Placing foreign nationals in areas where they were needed was a complex issue. Migration in general was complicated, because it included an array of other factors like the registering of visas with the Department of Home Affairs. The DEL was working on introducing a national labour migration policy that would hopefully deal with issues of this nature.

Deputy Minister Moloi asked if there could be a brief discussion about an ongoing court case regarding truck drivers that might have an impact on labour migration policy. However, it decided that because there were some ongoing issues in the case, it was perhaps worth waiting for it to be concluded before presenting it to the Committee.

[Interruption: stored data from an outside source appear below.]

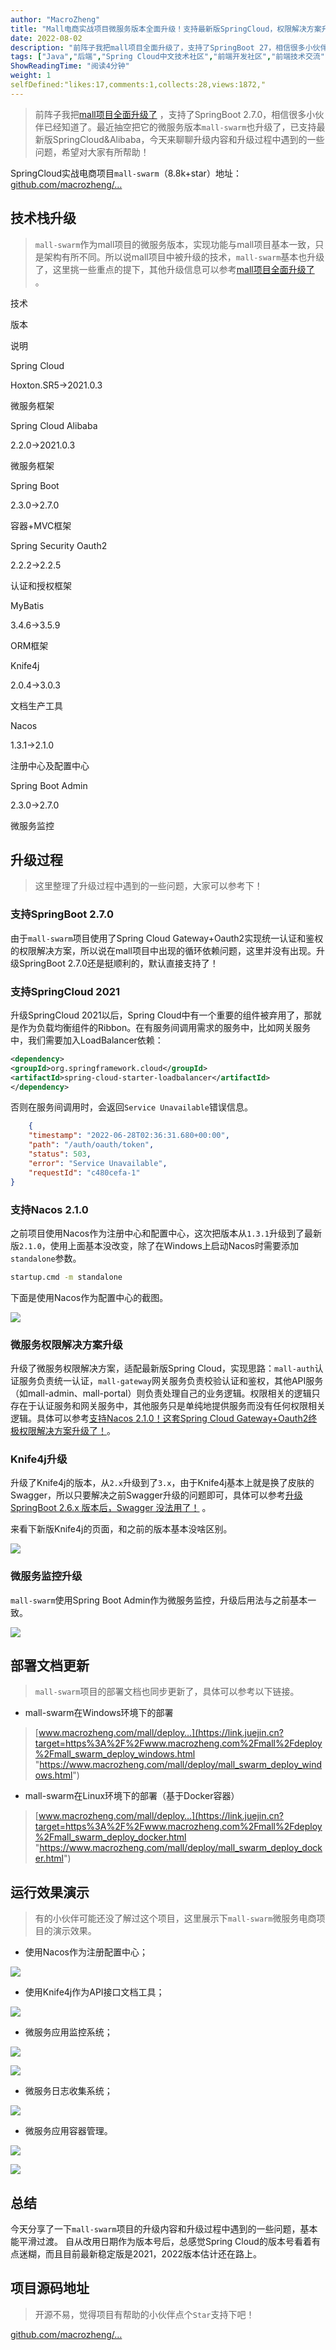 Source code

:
 ```yaml
---
author: "MacroZheng"
title: "Mall电商实战项目微服务版本全面升级！支持最新版SpringCloud，权限解决方案升级"
date: 2022-08-02
description: "前阵子我把mall项目全面升级了，支持了SpringBoot 27，相信很多小伙伴已经知道了。最近抽空把它的微服务版本也升级了，已支持最新版SpringCloud&Alibaba。"
tags: ["Java","后端","Spring Cloud中文技术社区","前端开发社区","前端技术交流","前端框架教程","JavaScript 学习资源","CSS 技巧与最佳实践","HTML5 最新动态","前端工程师职业发展","开源前端项目","前端技术趋势"]
ShowReadingTime: "阅读4分钟"
weight: 1
selfDefined:"likes:17,comments:1,collects:28,views:1872,"
---
```

> 前阵子我把[mall项目全面升级了](https://juejin.cn/post/7116694234236715038 "https://juejin.cn/post/7116694234236715038") ，支持了SpringBoot 2.7.0，相信很多小伙伴已经知道了。最近抽空把它的微服务版本`mall-swarm`也升级了，已支持最新版SpringCloud&Alibaba，今天来聊聊升级内容和升级过程中遇到的一些问题，希望对大家有所帮助！

SpringCloud实战电商项目`mall-swarm`（8.8k+star）地址：[github.com/macrozheng/…](https://link.juejin.cn?target=https%3A%2F%2Fgithub.com%2Fmacrozheng%2Fmall-swarm "https://github.com/macrozheng/mall-swarm")

技术栈升级
-----

> `mall-swarm`作为mall项目的微服务版本，实现功能与mall项目基本一致，只是架构有所不同。所以说mall项目中被升级的技术，`mall-swarm`基本也升级了，这里挑一些重点的提下，其他升级信息可以参考[mall项目全面升级了](https://juejin.cn/post/7116694234236715038 "https://juejin.cn/post/7116694234236715038") 。

技术

版本

说明

Spring Cloud

Hoxton.SR5->2021.0.3

微服务框架

Spring Cloud Alibaba

2.2.0->2021.0.3

微服务框架

Spring Boot

2.3.0->2.7.0

容器+MVC框架

Spring Security Oauth2

2.2.2->2.2.5

认证和授权框架

MyBatis

3.4.6->3.5.9

ORM框架

Knife4j

2.0.4->3.0.3

文档生产工具

Nacos

1.3.1->2.1.0

注册中心及配置中心

Spring Boot Admin

2.3.0->2.7.0

微服务监控

升级过程
----

> 这里整理了升级过程中遇到的一些问题，大家可以参考下！

### 支持SpringBoot 2.7.0

由于`mall-swarm`项目使用了Spring Cloud Gateway+Oauth2实现统一认证和鉴权的权限解决方案，所以说在mall项目中出现的循环依赖问题，这里并没有出现。升级SpringBoot 2.7.0还是挺顺利的，默认直接支持了！

### 支持SpringCloud 2021

升级SpringCloud 2021以后，Spring Cloud中有一个重要的组件被弃用了，那就是作为负载均衡组件的Ribbon。在有服务间调用需求的服务中，比如网关服务中，我们需要加入LoadBalancer依赖：

```xml
<dependency>
<groupId>org.springframework.cloud</groupId>
<artifactId>spring-cloud-starter-loadbalancer</artifactId>
</dependency>
```

否则在服务间调用时，会返回`Service Unavailable`错误信息。

```json
    {
    "timestamp": "2022-06-28T02:36:31.680+00:00",
    "path": "/auth/oauth/token",
    "status": 503,
    "error": "Service Unavailable",
    "requestId": "c480cefa-1"
}
```

### 支持Nacos 2.1.0

之前项目使用Nacos作为注册中心和配置中心，这次把版本从`1.3.1`升级到了最新版`2.1.0`，使用上面基本没改变，除了在Windows上启动Nacos时需要添加`standalone`参数。

```bash
startup.cmd -m standalone
```

下面是使用Nacos作为配置中心的截图。

![](/images/jueJin/780e3277c364498.png)

### 微服务权限解决方案升级

升级了微服务权限解决方案，适配最新版Spring Cloud，实现思路：`mall-auth`认证服务负责统一认证，`mall-gateway`网关服务负责校验认证和鉴权，其他API服务（如mall-admin、mall-portal）则负责处理自己的业务逻辑。权限相关的逻辑只存在于认证服务和网关服务中，其他服务只是单纯地提供服务而没有任何权限相关逻辑。具体可以参考[支持Nacos 2.1.0！这套Spring Cloud Gateway+Oauth2终极权限解决方案升级了！](https://juejin.cn/post/7121892567130013732 "https://juejin.cn/post/7121892567130013732")。

### Knife4j升级

升级了Knife4j的版本，从`2.x`升级到了`3.x`，由于Knife4j基本上就是换了皮肤的Swagger，所以只要解决之前Swagger升级的问题即可，具体可以参考[升级 SpringBoot 2.6.x 版本后，Swagger 没法用了！](https://juejin.cn/post/7077731765737472037 "https://juejin.cn/post/7077731765737472037") 。

来看下新版Knife4j的页面，和之前的版本基本没啥区别。

![](/images/jueJin/d9adedab0c89496.png)

### 微服务监控升级

`mall-swarm`使用Spring Boot Admin作为微服务监控，升级后用法与之前基本一致。

![](/images/jueJin/cfcb2062c663424.png)

部署文档更新
------

> `mall-swarm`项目的部署文档也同步更新了，具体可以参考以下链接。

*   mall-swarm在Windows环境下的部署

> [www.macrozheng.com/mall/deploy…](https://link.juejin.cn?target=https%3A%2F%2Fwww.macrozheng.com%2Fmall%2Fdeploy%2Fmall_swarm_deploy_windows.html "https://www.macrozheng.com/mall/deploy/mall_swarm_deploy_windows.html")

*   mall-swarm在Linux环境下的部署（基于Docker容器）

> [www.macrozheng.com/mall/deploy…](https://link.juejin.cn?target=https%3A%2F%2Fwww.macrozheng.com%2Fmall%2Fdeploy%2Fmall_swarm_deploy_docker.html "https://www.macrozheng.com/mall/deploy/mall_swarm_deploy_docker.html")

运行效果演示
------

> 有的小伙伴可能还没了解过这个项目，这里展示下`mall-swarm`微服务电商项目的演示效果。

*   使用Nacos作为注册配置中心；

![](/images/jueJin/8dfdfe143568417.png)

*   使用Knife4j作为API接口文档工具；

![](/images/jueJin/1e99f1fd3b3c438.png)

*   微服务应用监控系统；

![](/images/jueJin/de0602b466f2483.png)

![](/images/jueJin/2c3d07e7bd3a43d.png)

*   微服务日志收集系统；

![](/images/jueJin/10afa889d4934ef.png)

*   微服务应用容器管理。

![](/images/jueJin/6edd7ad7aa9e40e.png)

![](/images/jueJin/8a2524120c254a6.png)

总结
--

今天分享了一下`mall-swarm`项目的升级内容和升级过程中遇到的一些问题，基本能平滑过渡。 自从改用日期作为版本号后，总感觉Spring Cloud的版本号看着有点迷糊，而且目前最新稳定版是2021，2022版本估计还在路上。

项目源码地址
------

> 开源不易，觉得项目有帮助的小伙伴点个`Star`支持下吧！

[github.com/macrozheng/…](https://link.juejin.cn?target=https%3A%2F%2Fgithub.com%2Fmacrozheng%2Fmall-swarm "https://github.com/macrozheng/mall-swarm")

The Chairperson observed that there needed to be comprehensive work done on the issue of labour migration. Refugees should be able to find jobs in the country, and this did not have to apply only to high paying jobs. Even low paying entry-level jobs like those of cleaners must be addressed. There must be a way of making sure that foreign nationals were employed, but not at the expense of citizens. She understood that this was a sensitive issue, but it was one that needed to be addressed otherwise it would continue being a touchy matter.

Productivity South Africa: First quarter performance report

Mr Mothunye Mothiba: Chief Executive Officer: Productivity South Africa, started his presentation by looking at two areas central to the entity -- enterprise development and sustainability, and job creation and preservation.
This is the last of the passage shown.